For a long time I’ve found myself shying away from using the term “craft”. Some how, in my mind, the word craft evolved to glitter on paper, or something that you don’t take that seriously. It is frequently used pejoratively, and somehow I let that seep into my brain and that’s what it became to mean in my own mind. Something that’s a lark, that you don’t work at to get better, something frivolous and meaningless.

This is my own fault, I shouldn’t have let it grow like that in my mind, so I’m taking the word back and making myself comfortable with it again.

Part of the reason for this is that I found myself struggling for words. People use all sorts of different ones – make, making and maker being the dominant. But that is an imprecise word, and I don’t like it. You make lots of things, from a hand knit sweater to a basket (craft), while machines also make things, but they don’t craft.

Handiwork or handwork are other words, but certainly in the case of handiwork it lends one to think of somebody you call when you need a bit of word done on your house. So again, it’s an imprecise word.

And then you have words that are too precise – I’m a knitter, a sewer (or sewist, although I buck the trend with this one and prefer sewer), a spinner, a basketmaker, a canoe maker, a blacksmith, a cooper, etc. (several of these things I am not). But it gets tiresome to list all the things you spend your time crafting.

Which leads us right back to craft. Craft is a word that by definition is somebody skilled who makes something by hand. It’s a good word, and it’s the correct word. It’s not imprecise and it’s not too precise either.

But even if you google “craft” or “crafts”, the top hits you get are brightly coloured paper, kids projects, and sugary sweet twee items.
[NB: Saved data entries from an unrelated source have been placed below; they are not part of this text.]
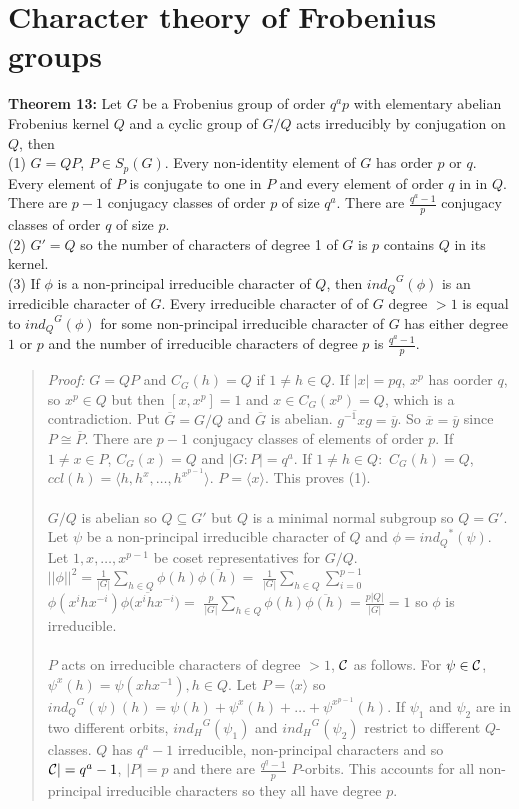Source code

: \section {Character theory of Frobenius groups}
{\bf Theorem 13:} 
Let $G$ be a Frobenius group of order $q^ap$ with elementary abelian Frobenius kernel $Q$ and a cyclic
group of $G/Q$ acts irreducibly by conjugation on $Q$, then
\\
(1) $G=QP$, $P \in S_p(G)$.  Every non-identity element of $G$ has order $p$ or $q$.  Every element of $P$ is conjugate to one in
$P$ and every element of order $q$ in in $Q$.  There are $p-1$ conjugacy classes of order $p$ of size $q^a$.
There are ${\frac {q^a-1} p}$ conjugacy classes of order $q$ of size $p$.
\\
(2) $G' = Q$ so the number of characters of degree 1 of $G$ is $p$ contains $Q$ in its kernel.
\\
(3) If $\phi$ is a non-principal irreducible character of $Q$, then ${ind_Q}^G(\phi)$ is an irredicible character of
$G$.  Every irreducible character of of $G$ degree $>1$ is equal to  ${ind_Q}^G(\phi)$ for some non-principal
irreducible character of $G$ has either degree $1$ or $p$ and the number of irreducible characters of
degree $p$ is ${\frac {q^a - 1} p}$.
\begin{quote}
\emph{Proof:}
$G=QP$ and $C_G(h)= Q$ if $1 \ne h \in Q$.  If $|x|=pq$, $x^p$ has oorder $q$, so $x^p \in Q$ but then $[x, x^p]=1$ and
$x \in C_G(x^p)= Q$, which is a contradiction. Put ${\overline G} = G/Q$ and ${\overline G}$ is abelian.
${\overline {g^{-1}xg}} = {\overline y}$. So ${\overline x} = {\overline y}$ since $P \cong {\overline P}$.
There are $p-1$ conjugacy classes of elements of order $p$.  If $1 \ne x \in P$, $C_G(x)=Q$ and $|G:P| = q^a$.
If $1 \ne h \in Q:$ $C_G(h)=Q$, $ccl(h) = \langle h, h^x, \ldots , h^{x^{p-1}} \rangle$.  $P = \langle x \rangle$.
This proves (1).
\\
\\
$G/Q$ is abelian so $Q \subseteq G'$ but $Q$ is a minimal normal subgroup so $Q=G'$.  Let $\psi$ be a non-principal irreducible
character of $Q$ and $\phi = {ind_Q}^*(\psi)$.  Let $1, x, \ldots, x^{p-1}$ be coset representatives for $G/Q$.
$||\phi||^2 = {\frac 1 {|G|}} \sum_{h \in Q} \phi(h) {\overline {\phi(h)}}=$
${\frac 1 {|G|}} \sum_{h \in Q} \sum_{i=0}^{p-1} $ $\phi(x^i h x^{-i}) {\overline {\phi(x^i h x^{-i}})} =$
${\frac p {|G|}} \sum_{h \in Q} \phi(h) {\overline {\phi(h)}}= {\frac {p|Q|} {|G|}} = 1$ so $\phi$ is irreducible.
\\
\\
$P$ acts on irreducible characters of degree $>1$, ${\cal C}$ as follows.  For $\psi \in {\cal C}$,
$\psi^x(h) = \psi(xhx^{-1}), h \in Q$.  Let $P= \langle x \rangle$ so ${ind_Q}^G(\psi)(h) = \psi(h) + \psi^x(h) + \ldots + \psi^{x^{p-1}}(h)$.
If $\psi_1$ and $\psi_2$ are in two different orbits, ${ind_H}^G(\psi_1)$ and ${ind_H}^G(\psi_2)$ restrict to different $Q$-classes.
$Q$ has $q^a-1$ irreducible, non-principal characters and so ${\cal C}|= q^a-1$, $|P|=p$ and there are ${\frac {q^q-1} p}$ $P$-orbits.
This accounts for all non-principal irreducible characters so they all have degree $p$.
\end{quote}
These are not bad things, but it is indicative of what people immediately think of when one says “craft”, doesn’t it? And it certainly doesn’t encompass what I consider my crafts.

Above I said it lends an air of something you don’t take seriously, and I do take my craft(s) very seriously. They’re a skill set and a challenge, and at the end of it, an extension of who I am. I spend a lot of time planning and practicing whatever I’m doing, and that is important to me. So having this idea that the word used is equated with something trivial – whether it’s my mind or the general consciousness – makes me uncomfortable.

But, on the other hand, what goes on in the general consciousness isn’t something I can personally have that much affect on. What I can have affect on is I personally think, and I personally think that craft is a good word that is perfect for what I do.